# [To do]
Pick the lines holding the string "base" out of the records and copy them.

(Extracted records)
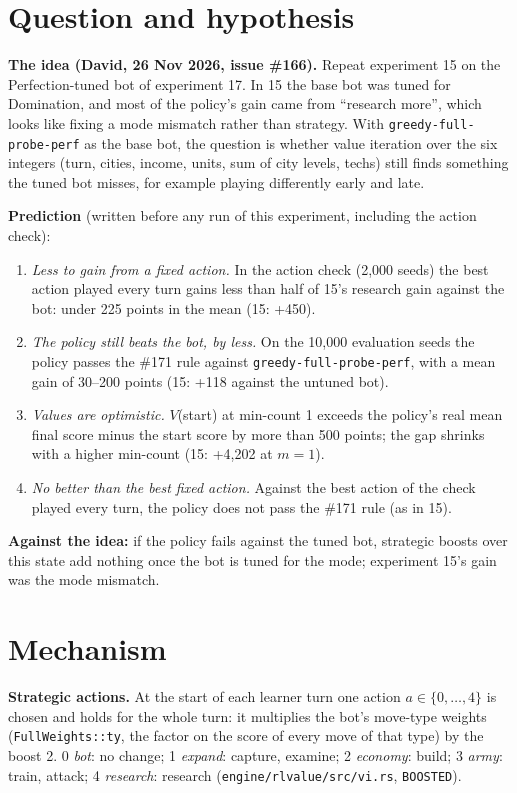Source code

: \documentclass{../polyexp}
\begin{document}

\ExpHeader

\section{Question and hypothesis}
\textbf{The idea (David, 26 Nov 2026, issue \#166).} Repeat experiment 15 on the Perfection-tuned bot of experiment
17. In 15 the base bot was tuned for Domination, and most of the policy's gain came from ``research more'', which
looks like fixing a mode mismatch rather than strategy. With \texttt{greedy-full-probe-perf} as the base bot, the
question is whether value iteration over the six integers (turn, cities, income, units, sum of city levels, techs)
still finds something the tuned bot misses, for example playing differently early and late.

\textbf{Prediction} (written before any run of this experiment, including the action check):
\begin{enumerate}
  \item \emph{Less to gain from a fixed action.} In the action check (2{,}000 seeds) the best action played every
        turn gains less than half of 15's research gain against the bot: under 225 points in the mean
        (15: +450).
  \item \emph{The policy still beats the bot, by less.} On the 10{,}000 evaluation seeds the policy passes the
        \#171 rule against \texttt{greedy-full-probe-perf}, with a mean gain of 30--200 points (15: +118 against the
        untuned bot).
  \item \emph{Values are optimistic.} $V$(start) at min-count 1 exceeds the policy's real mean final score minus
        the start score by more than 500 points; the gap shrinks with a higher min-count (15: +4{,}202 at $m=1$).
  \item \emph{No better than the best fixed action.} Against the best action of the check played every turn, the
        policy does not pass the \#171 rule (as in 15).
\end{enumerate}
\textbf{Against the idea:} if the policy fails against the tuned bot, strategic boosts over this state add nothing
once the bot is tuned for the mode; experiment 15's gain was the mode mismatch.

\section{Mechanism}
\textbf{Strategic actions.} At the start of each learner turn one action $a \in \{0,\dots,4\}$ is chosen and holds
for the whole turn: it multiplies the bot's move-type weights (\texttt{FullWeights::ty}, the factor on the score of
every move of that type) by the boost 2. 0 \emph{bot}: no change; 1 \emph{expand}: capture, examine;
2 \emph{economy}: build; 3 \emph{army}: train, attack; 4 \emph{research}: research
(\texttt{engine/rlvalue/src/vi.rs}, \texttt{BOOSTED}).
\end{document}
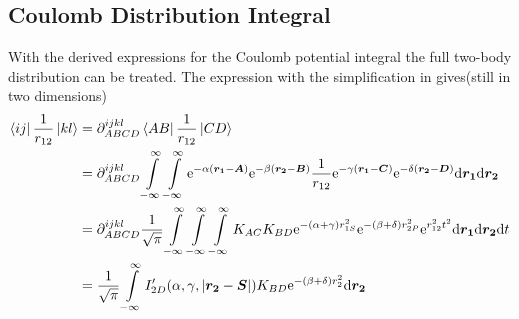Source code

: \subsection{Coulomb Distribution Integral}
    With the derived expressions for the Coulomb potential integral the full
    two-body distribution can be treated. The expression with the
    simplification in  gives(still in two dimensions)
        \begin{align}
            \bra{ij}\frac{1}{r_{12}}\ket{kl} &= \mathrm{\partial}^{ijkl}_{ABCD}
            \bra{AB}\frac{1}{r_{12}}\ket{CD} \nonumber \\
            &= \mathrm{\partial}^{ijkl}_{ABCD} \int\limits^{\infty}_{-\infty}\int\limits^{\infty}_{-\infty}
            \mathrm{e}^{-\alpha(\boldsymbol{{r_1}}-\boldsymbol{{A}})}
            \mathrm{e}^{-\beta(\boldsymbol{{r_2}}-\boldsymbol{{B}})} \frac{1}{r_{12}}
            \mathrm{e}^{-\gamma(\boldsymbol{{r_1}}-\boldsymbol{{C}})}
            \mathrm{e}^{-\delta(\boldsymbol{{r_2}}-\boldsymbol{{D}})} \mathrm{d}\boldsymbol{{r_1}}\mathrm{d}\boldsymbol{{r_2}}
            \nonumber \\
            &= \mathrm{\partial}^{ijkl}_{ABCD} \frac{1}{\sqrt{\pi}}\int\limits^{\infty}_{-\infty}\int\limits^{\infty}_{-\infty}\int\limits^{\infty}_{-\infty}
            K_{AC}K_{BD}
            \mathrm{e}^{-(\alpha+\gamma)r^2_{1S}}\mathrm{e}^{-(\beta+\delta)r^2_{2P}}
            \mathrm{e}^{r^2_{12}t^2} \mathrm{d}\boldsymbol{{r_1}}\mathrm{d}\boldsymbol{{r_2}} \mathrm{d} t \nonumber \\
            &= \frac{1}{\sqrt{\pi}} \int\limits^{\infty}_{-\infty}
            I'_{2D}(\alpha,\gamma,\abs{\boldsymbol{{r_2}}- \boldsymbol{{S}}}) K_{BD}
            \mathrm{e}^{-(\beta + \delta)r^2_2} \mathrm{d}\boldsymbol{{r_2}} \nonumber \\
        \end{align}
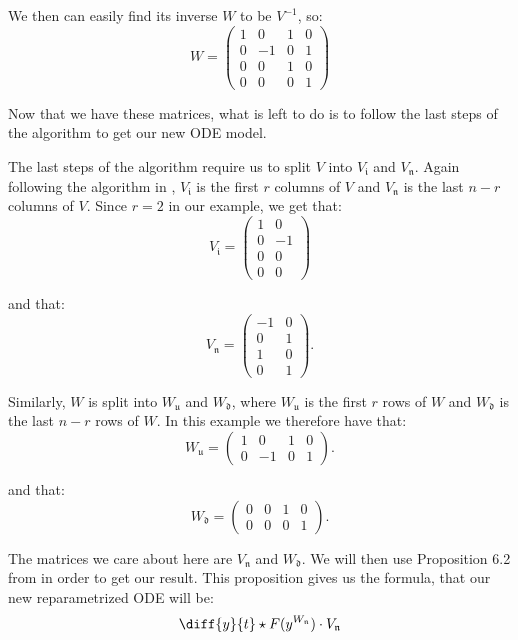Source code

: \documentclass[oneside, a4paper, onecolumn, 11pt]{article}
\begin{document}
We then can easily find its inverse \(W\) to be \(V^{-1}\), so:
\[
    W = \begin{pmatrix}
        1 & 0  & 1 & 0 \\
        0 & -1 & 0 & 1 \\
        0 & 0  & 1 & 0 \\
        0 & 0  & 0 & 1
    \end{pmatrix}
\]

Now that we have these matrices, what is left to do is to follow the last steps of the algorithm to get our new ODE model.

The last steps of the algorithm require us to split \(V\) into \(V_{\mathfrak{i}}\) and \(V_{\mathfrak{n}}\). Again following the algorithm in \cite{Hubert2013}, \(V_{\mathfrak{i}}\) is the first \(r\) columns of \(V\) and \(V_{\mathfrak{n}}\) is the last \(n - r\) columns of \(V\). Since \(r = 2\) in our example, we get that:
\[
    V_{\mathfrak{i}} = \begin{pmatrix}
        1 & 0  \\
        0 & -1 \\
        0 & 0  \\
        0 & 0
    \end{pmatrix}
\]

and that:
\[
    V_{\mathfrak{n}} = \begin{pmatrix}
        -1 & 0 \\
        0  & 1 \\
        1  & 0 \\
        0  & 1
    \end{pmatrix}.
\]

Similarly, \(W\) is split into \(W_{\mathfrak{u}}\) and \(W_{\mathfrak{d}}\), where \(W_{\mathfrak{u}}\) is the first \(r\) rows of \(W\) and \(W_{\mathfrak{d}}\) is the last \(n - r\) rows of \(W\). In this example we therefore have that:
\[
    W_{\mathfrak{u}} = \begin{pmatrix}
        1 & 0  & 1 & 0 \\
        0 & -1 & 0 & 1
    \end{pmatrix}.
\]

and that:
\[
    W_{\mathfrak{d}} = \begin{pmatrix}
        0 & 0 & 1 & 0 \\
        0 & 0 & 0 & 1
    \end{pmatrix}.
\]

The matrices we care about here are \(V_{\mathfrak{n}}\) and \(W_{\mathfrak{d}}\). We will then use Proposition 6.2 from \cite{Hubert2013} in order to get our result. This proposition gives us the formula, that our new reparametrized ODE will be:
\[
    \diff{y}{t} \star F(y^{W_{\mathfrak{n}}}) \cdot V_{\mathfrak{n}}
\]
\end{document}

# [Solution for this exercise]
17. In 15 the base bot was tuned for Domination, and most of the policy's gain came from ``research more'', which
looks like fixing a mode mismatch rather than strategy. With \texttt{greedy-full-probe-perf} as the base bot, the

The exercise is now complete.